Le dessin technique est le moyen d’expression indispensable et universel de tous les techniciens.
C’est lui qui permet de transmettre, à tous les services de production, la pensée technique et les
impératifs de fabrication qui lui sont liés. C’est pourquoi ce langage conventionnel est suomis à des
règles ne permettant aucune erreur d’interprétation et définies par la normalisation.

Les Schémas : dessins, sous une forme simplifiée ou symbolique, plus ou moins abstraite, des
fonctions remplies par une succession d’organes. Exemples : Schémas électriques, électroniques,
hydrauliques, …

Les dessins d’ensemble : ils permettent la représentation schématique, plus ou moins détaillée, à
une certaine échelle, d’installations, d’immeubles, de machines, de systèmes techniques variés
constitués de divers éléments de base (composants, pièces par exemple).

Les dessins de définition : complémentaire des précédents, ils définissent complètement et


totalement chacun des éléments de base d’un produit et les exigences auxquelles il doit satisfaire.
Ils servent souvent à établir des contrats entre concepteurs et réalisateurs (cahier des charges).
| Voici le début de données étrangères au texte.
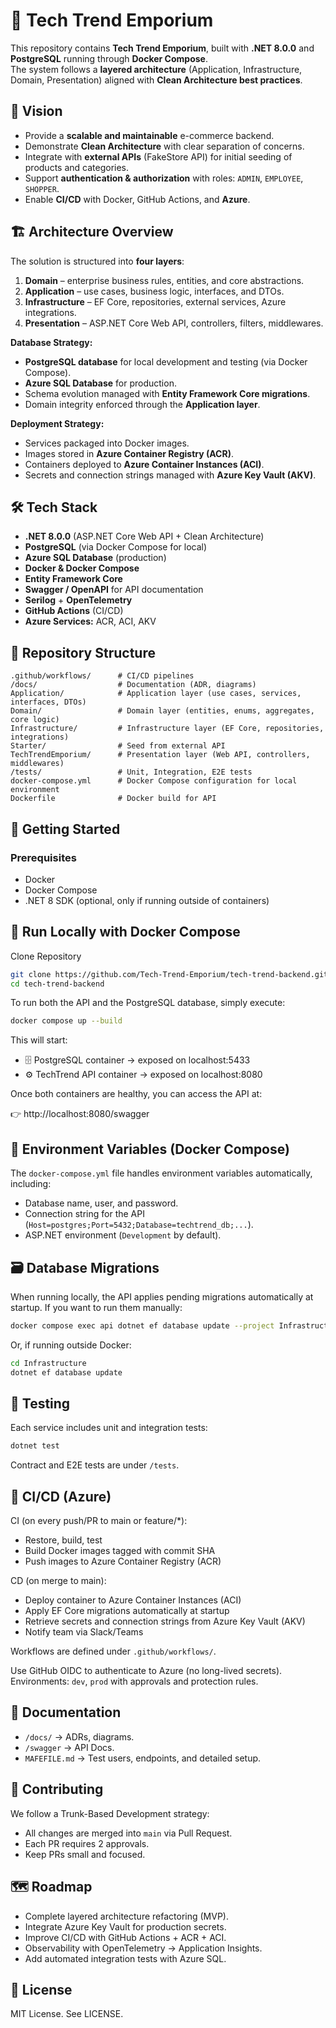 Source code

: # 🛒 Tech Trend Emporium

This repository contains **Tech Trend Emporium**, built with **.NET 8.0.0** and **PostgreSQL** running through **Docker Compose**.  
The system follows a **layered architecture** (Application, Infrastructure, Domain, Presentation) aligned with **Clean Architecture best practices**.


## 📌 Vision

- Provide a **scalable and maintainable** e-commerce backend.
- Demonstrate **Clean Architecture** with clear separation of concerns.
- Integrate with **external APIs** (FakeStore API) for initial seeding of products and categories.
- Support **authentication & authorization** with roles: `ADMIN`, `EMPLOYEE`, `SHOPPER`.
- Enable **CI/CD** with Docker, GitHub Actions, and **Azure**.


## 🏗️ Architecture Overview

The solution is structured into **four layers**:

1. **Domain** – enterprise business rules, entities, and core abstractions.  
2. **Application** – use cases, business logic, interfaces, and DTOs.  
3. **Infrastructure** – EF Core, repositories, external services, Azure integrations.  
4. **Presentation** – ASP.NET Core Web API, controllers, filters, middlewares.

**Database Strategy:**
- **PostgreSQL database** for local development and testing (via Docker Compose).
- **Azure SQL Database** for production.
- Schema evolution managed with **Entity Framework Core migrations**.
- Domain integrity enforced through the **Application layer**.

**Deployment Strategy:**
- Services packaged into Docker images.
- Images stored in **Azure Container Registry (ACR)**.
- Containers deployed to **Azure Container Instances (ACI)**.
- Secrets and connection strings managed with **Azure Key Vault (AKV)**.


## 🛠️ Tech Stack

- **.NET 8.0.0** (ASP.NET Core Web API + Clean Architecture)  
- **PostgreSQL** (via Docker Compose for local)  
- **Azure SQL Database** (production)  
- **Docker & Docker Compose**  
- **Entity Framework Core**  
- **Swagger / OpenAPI** for API documentation  
- **Serilog** + **OpenTelemetry**  
- **GitHub Actions** (CI/CD)  
- **Azure Services:** ACR, ACI, AKV


## 📂 Repository Structure

```plaintext
.github/workflows/      # CI/CD pipelines
/docs/                  # Documentation (ADR, diagrams)
Application/            # Application layer (use cases, services, interfaces, DTOs)
Domain/                 # Domain layer (entities, enums, aggregates, core logic)
Infrastructure/         # Infrastructure layer (EF Core, repositories, integrations)
Starter/                # Seed from external API
TechTrendEmporium/      # Presentation layer (Web API, controllers, middlewares)
/tests/                 # Unit, Integration, E2E tests
docker-compose.yml      # Docker Compose configuration for local environment
Dockerfile              # Docker build for API
```


## 🚀 Getting Started

### Prerequisites

- Docker
- Docker Compose
- .NET 8 SDK (optional, only if running outside of containers)


## 🧱 Run Locally with Docker Compose

Clone Repository
```bash
git clone https://github.com/Tech-Trend-Emporium/tech-trend-backend.git
cd tech-trend-backend
```

To run both the API and the PostgreSQL database, simply execute:

```bash
docker compose up --build
```

This will start:

- 🗄️ PostgreSQL container → exposed on localhost:5433
- ⚙️ TechTrend API container → exposed on localhost:8080

Once both containers are healthy, you can access the API at:

👉 http://localhost:8080/swagger


## 🧩 Environment Variables (Docker Compose)

The `docker-compose.yml` file handles environment variables automatically, including:

- Database name, user, and password.
- Connection string for the API (`Host=postgres;Port=5432;Database=techtrend_db;...`).
- ASP.NET environment (`Development` by default).


## 🗃️ Database Migrations

When running locally, the API applies pending migrations automatically at startup.
If you want to run them manually:

```bash
docker compose exec api dotnet ef database update --project Infrastructure
```

Or, if running outside Docker:

```bash
cd Infrastructure
dotnet ef database update
```


## 🧪 Testing

Each service includes unit and integration tests:

```bash
dotnet test
```

Contract and E2E tests are under `/tests`.


## 🔄 CI/CD (Azure)

CI (on every push/PR to main or feature/*):

- Restore, build, test
- Build Docker images tagged with commit SHA
- Push images to Azure Container Registry (ACR)

CD (on merge to main):
- Deploy container to Azure Container Instances (ACI)
- Apply EF Core migrations automatically at startup
- Retrieve secrets and connection strings from Azure Key Vault (AKV)
- Notify team via Slack/Teams

Workflows are defined under `.github/workflows/`.

Use GitHub OIDC to authenticate to Azure (no long-lived secrets).
Environments: `dev`, `prod` with approvals and protection rules.

## 📖 Documentation

- `/docs/` → ADRs, diagrams.
- `/swagger` → API Docs.
- `MAFEFILE.md` → Test users, endpoints, and detailed setup.


## 🤝 Contributing

We follow a Trunk-Based Development strategy:
- All changes are merged into `main` via Pull Request.
- Each PR requires 2 approvals.
- Keep PRs small and focused.


## 🗺️ Roadmap

- Complete layered architecture refactoring (MVP).
- Integrate Azure Key Vault for production secrets.
- Improve CI/CD with GitHub Actions + ACR + ACI.
- Observability with OpenTelemetry → Application Insights.
- Add automated integration tests with Azure SQL.


## 📜 License

MIT License. See LICENSE.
Les dessins de détail d’exécution : généralement obtenus à partir des dessins de définition, ils
donnent les indications nécessaires à la réalisation d’un produit ou de l’un de ces éléments de base.
Exemple : dessins de fabrication, d’opération, d’implantation.

Les dessins d’avant projet : ce sont des dessins d’ensemble qui permettent de proposer et
d’élaborer des solutions possibles au moment de la conception d’un produit.

Lorsque les objets sont très grands (immeubles, bateaux, automobiles, …) ou très petits (montre,
circuits électroniques, …), il est nécessaire de faire des réductions ou des agrandissements pour les
représenter.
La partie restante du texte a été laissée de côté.